Isn’t it true that suffering reveals us? While prosperity allows us to hide, hardships peel off masks we didn’t even know we were wearing. During the better times, we can be happy, unafraid, confident, and optimistic, but the lean years reveal the best and the worst in us. Put a dozen relatively like-minded people into the same crisis and you will see a dozen different responses. Some are heroes; others are cowards. Some are leaders; others are followers. Some are optimistic; others despair. Some shake their fist at God; others quietly submit. You don’t really know who you are until you have gone through suffering. We can measure our spiritual growth by the way we behave under pressure.

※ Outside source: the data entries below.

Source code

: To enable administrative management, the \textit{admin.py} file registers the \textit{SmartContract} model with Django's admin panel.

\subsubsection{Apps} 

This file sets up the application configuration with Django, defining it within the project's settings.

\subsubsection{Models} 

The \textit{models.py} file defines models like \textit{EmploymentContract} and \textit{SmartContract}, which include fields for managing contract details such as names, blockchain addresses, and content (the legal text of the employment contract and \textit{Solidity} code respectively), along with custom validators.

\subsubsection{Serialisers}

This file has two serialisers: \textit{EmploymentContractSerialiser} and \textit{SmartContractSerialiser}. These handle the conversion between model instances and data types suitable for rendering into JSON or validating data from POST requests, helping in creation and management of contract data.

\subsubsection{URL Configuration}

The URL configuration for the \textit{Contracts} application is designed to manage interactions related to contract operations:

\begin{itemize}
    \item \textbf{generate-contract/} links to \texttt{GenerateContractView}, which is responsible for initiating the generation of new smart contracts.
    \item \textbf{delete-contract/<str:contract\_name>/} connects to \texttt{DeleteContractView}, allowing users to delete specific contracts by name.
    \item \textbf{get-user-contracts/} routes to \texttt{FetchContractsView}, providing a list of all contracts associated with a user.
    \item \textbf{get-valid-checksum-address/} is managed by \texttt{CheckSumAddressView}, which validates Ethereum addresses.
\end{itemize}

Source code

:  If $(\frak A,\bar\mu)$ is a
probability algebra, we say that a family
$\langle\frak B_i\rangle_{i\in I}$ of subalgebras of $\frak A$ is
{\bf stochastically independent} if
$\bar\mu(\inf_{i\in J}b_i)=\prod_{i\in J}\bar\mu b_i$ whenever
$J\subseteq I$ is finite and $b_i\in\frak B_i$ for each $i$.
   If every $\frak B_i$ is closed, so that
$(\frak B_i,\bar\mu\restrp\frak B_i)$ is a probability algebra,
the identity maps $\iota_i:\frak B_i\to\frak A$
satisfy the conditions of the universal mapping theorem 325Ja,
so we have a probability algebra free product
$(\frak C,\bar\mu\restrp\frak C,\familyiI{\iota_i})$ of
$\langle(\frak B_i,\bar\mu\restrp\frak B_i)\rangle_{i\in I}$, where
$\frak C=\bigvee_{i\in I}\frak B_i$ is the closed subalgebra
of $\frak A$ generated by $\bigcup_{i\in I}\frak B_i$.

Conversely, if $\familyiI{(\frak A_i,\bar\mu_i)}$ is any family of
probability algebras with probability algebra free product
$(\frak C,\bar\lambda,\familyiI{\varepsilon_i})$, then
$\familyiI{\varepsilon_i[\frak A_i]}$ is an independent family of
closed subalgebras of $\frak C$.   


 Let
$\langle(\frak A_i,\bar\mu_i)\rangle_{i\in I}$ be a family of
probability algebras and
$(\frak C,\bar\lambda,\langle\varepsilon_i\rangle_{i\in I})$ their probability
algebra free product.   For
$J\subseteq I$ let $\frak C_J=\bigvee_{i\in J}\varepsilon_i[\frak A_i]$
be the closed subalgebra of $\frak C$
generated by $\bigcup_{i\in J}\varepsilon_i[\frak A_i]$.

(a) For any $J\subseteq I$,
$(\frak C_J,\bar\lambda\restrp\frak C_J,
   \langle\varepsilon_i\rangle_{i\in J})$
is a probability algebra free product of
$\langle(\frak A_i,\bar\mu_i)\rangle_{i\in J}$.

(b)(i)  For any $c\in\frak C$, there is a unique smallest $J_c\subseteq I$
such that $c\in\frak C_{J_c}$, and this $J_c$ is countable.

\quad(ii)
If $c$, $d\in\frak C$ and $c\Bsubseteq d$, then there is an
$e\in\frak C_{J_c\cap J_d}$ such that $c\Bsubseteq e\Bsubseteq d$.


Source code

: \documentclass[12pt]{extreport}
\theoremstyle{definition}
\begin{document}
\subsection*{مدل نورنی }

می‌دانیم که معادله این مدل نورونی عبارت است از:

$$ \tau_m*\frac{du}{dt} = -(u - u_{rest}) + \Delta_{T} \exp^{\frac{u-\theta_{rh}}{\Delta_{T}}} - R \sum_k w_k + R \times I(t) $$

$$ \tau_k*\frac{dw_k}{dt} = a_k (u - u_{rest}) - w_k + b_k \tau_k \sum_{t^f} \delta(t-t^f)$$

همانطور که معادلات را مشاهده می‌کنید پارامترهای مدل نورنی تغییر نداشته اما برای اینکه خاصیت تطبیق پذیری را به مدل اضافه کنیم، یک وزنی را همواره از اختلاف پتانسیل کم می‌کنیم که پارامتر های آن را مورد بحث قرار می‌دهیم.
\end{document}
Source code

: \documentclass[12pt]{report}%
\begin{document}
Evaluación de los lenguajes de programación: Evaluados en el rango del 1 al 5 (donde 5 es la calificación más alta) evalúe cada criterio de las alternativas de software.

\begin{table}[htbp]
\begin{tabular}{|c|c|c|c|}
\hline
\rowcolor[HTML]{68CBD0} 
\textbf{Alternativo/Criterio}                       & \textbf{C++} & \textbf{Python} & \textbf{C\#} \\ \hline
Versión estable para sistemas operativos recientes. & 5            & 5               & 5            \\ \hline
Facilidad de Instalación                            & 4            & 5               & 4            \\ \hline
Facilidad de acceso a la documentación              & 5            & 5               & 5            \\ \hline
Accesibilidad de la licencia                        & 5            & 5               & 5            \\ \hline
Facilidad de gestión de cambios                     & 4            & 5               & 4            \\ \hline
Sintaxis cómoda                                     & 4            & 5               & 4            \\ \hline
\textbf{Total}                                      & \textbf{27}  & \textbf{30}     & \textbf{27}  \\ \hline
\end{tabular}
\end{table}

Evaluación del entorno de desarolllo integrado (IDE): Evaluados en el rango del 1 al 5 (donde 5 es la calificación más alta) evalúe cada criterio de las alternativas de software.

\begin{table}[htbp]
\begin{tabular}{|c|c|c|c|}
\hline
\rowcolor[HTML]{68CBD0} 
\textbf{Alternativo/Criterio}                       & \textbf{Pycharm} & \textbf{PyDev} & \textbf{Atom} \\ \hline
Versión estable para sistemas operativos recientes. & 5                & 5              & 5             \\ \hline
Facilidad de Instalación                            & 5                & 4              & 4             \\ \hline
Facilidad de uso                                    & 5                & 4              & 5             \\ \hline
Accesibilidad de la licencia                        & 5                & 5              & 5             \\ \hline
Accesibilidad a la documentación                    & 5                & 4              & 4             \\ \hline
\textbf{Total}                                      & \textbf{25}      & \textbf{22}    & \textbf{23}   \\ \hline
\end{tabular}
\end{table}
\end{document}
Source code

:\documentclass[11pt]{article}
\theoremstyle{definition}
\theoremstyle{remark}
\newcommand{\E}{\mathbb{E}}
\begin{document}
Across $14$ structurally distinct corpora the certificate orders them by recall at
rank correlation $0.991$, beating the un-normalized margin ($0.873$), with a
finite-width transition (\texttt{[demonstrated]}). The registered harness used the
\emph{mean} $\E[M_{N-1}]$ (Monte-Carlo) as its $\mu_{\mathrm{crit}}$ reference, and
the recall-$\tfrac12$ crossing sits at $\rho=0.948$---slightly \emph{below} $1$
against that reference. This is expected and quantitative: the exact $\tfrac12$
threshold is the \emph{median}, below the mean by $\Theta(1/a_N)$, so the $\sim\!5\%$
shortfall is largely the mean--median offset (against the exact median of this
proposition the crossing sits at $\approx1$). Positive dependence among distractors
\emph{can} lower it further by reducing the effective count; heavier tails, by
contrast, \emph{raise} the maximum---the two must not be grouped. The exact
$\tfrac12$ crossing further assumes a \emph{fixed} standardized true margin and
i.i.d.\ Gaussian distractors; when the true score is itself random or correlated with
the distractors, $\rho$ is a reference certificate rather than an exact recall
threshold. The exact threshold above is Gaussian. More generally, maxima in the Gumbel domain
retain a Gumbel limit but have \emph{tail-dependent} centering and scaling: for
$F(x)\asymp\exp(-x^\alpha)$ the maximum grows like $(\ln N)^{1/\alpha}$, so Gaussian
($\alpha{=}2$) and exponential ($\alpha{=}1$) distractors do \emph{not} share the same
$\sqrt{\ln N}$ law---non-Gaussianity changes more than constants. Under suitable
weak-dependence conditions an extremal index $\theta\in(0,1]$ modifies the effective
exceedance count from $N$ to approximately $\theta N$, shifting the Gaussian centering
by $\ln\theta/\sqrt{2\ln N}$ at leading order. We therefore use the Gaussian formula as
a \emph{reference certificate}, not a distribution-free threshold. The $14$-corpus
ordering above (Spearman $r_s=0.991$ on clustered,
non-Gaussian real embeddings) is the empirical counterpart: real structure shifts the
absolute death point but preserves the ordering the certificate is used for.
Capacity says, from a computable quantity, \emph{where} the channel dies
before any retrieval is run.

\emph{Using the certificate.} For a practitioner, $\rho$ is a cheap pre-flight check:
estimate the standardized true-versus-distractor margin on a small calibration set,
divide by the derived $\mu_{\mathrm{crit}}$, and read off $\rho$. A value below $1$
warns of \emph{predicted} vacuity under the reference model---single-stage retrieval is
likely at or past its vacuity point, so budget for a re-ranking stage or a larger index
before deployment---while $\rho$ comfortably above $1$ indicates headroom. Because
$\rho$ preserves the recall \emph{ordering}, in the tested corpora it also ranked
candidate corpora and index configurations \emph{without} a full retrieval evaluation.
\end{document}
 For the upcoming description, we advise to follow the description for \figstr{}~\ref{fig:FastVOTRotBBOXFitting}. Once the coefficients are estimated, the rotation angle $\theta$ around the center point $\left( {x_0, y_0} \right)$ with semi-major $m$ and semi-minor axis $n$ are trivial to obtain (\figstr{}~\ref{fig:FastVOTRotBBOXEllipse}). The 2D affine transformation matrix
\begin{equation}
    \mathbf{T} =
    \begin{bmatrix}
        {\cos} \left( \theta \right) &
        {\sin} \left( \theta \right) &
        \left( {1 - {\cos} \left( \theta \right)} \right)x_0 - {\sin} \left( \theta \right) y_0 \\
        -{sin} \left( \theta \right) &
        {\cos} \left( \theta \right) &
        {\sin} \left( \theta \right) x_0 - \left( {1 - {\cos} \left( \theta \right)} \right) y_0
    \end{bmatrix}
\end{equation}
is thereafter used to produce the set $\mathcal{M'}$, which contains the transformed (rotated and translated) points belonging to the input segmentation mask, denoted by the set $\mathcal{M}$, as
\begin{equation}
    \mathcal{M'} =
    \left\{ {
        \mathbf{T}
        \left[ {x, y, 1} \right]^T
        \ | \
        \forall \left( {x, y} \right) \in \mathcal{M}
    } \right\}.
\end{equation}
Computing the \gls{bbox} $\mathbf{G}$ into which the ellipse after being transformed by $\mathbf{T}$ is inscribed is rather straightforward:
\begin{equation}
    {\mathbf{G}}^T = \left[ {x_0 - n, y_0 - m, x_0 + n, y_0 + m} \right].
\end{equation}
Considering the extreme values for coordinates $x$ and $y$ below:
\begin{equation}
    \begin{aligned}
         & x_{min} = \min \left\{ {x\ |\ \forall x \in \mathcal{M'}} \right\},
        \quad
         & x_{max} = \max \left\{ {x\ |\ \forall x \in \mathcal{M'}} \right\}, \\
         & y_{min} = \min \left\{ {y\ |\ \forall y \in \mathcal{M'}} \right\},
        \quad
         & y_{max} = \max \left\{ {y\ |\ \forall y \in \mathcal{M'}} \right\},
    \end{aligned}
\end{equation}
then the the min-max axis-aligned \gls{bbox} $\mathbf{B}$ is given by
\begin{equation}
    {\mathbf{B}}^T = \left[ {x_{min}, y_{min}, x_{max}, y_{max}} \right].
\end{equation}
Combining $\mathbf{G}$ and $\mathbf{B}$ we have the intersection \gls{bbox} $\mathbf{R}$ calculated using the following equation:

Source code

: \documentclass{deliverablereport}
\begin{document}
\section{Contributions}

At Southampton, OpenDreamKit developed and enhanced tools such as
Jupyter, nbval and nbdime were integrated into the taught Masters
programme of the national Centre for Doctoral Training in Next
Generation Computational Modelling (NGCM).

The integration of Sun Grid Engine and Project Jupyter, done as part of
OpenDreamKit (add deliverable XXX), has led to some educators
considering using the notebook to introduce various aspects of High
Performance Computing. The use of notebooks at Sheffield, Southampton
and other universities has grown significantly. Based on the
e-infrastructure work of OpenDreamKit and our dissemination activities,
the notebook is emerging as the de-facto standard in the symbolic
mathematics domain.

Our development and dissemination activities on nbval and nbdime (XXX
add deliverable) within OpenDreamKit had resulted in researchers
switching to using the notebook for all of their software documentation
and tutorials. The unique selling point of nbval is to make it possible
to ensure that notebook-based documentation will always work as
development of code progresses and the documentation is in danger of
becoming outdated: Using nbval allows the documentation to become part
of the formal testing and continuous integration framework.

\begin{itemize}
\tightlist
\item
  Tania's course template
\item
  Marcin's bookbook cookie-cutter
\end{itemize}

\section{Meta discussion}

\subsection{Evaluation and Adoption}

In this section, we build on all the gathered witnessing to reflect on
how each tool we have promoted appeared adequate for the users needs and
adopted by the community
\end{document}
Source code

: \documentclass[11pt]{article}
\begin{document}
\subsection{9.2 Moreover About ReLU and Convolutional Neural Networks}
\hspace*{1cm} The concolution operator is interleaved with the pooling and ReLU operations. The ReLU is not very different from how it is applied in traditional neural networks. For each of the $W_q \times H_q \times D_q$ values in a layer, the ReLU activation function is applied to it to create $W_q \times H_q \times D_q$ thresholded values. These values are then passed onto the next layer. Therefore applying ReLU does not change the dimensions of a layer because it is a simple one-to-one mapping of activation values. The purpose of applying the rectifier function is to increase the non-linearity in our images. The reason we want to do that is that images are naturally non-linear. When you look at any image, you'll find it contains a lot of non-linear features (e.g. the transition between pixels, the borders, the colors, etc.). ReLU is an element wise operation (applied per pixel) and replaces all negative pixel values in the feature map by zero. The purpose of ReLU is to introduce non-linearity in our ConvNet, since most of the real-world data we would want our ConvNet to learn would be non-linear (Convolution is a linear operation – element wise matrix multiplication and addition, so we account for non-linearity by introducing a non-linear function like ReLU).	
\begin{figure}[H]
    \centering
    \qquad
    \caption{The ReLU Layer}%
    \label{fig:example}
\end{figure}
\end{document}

Throughout history, God has used hardships to reveal people’s hearts, and this unveiling has had a purpose. It is an essential part of the process of change. You have to see what is in your heart before you can set out to change it.
Notice how those who have medicated away their hardships with illegal drugs, alcohol, or sex can seem immature. They may look forty-five, but they have the character of an adolescent. Find a person who has weathered storms rather than avoided them and you will find someone who is wise.
Personal growth and change are not always easy, but they are essential to true humanness. It is simply how we were built. They are the Creator’s intent. You can see it taking place in animals, plants, and people. Everything alive grows. The difference with human beings is that we grow physically
and
spiritually.
When we grow in the right direction, it is right and good. The Hebrew word
shalom
captures it: peace, wholeness, realignment rather than dislocation. Spiritual growth just feels right. In fact, it is a blessing that can make depression feel less oppressive. Depression can feel like the severe pain of someone dying of cancer, but it can also be like the pain of surgery, which indicates that we are getting better. If both pains could be physically measured, they might be identical in their intensity, at least to a researcher. But the pain from surgery will seem less severe to the sufferer than the pain of cancer. The pain from surgery is making you better; the other is a sign that you are worse.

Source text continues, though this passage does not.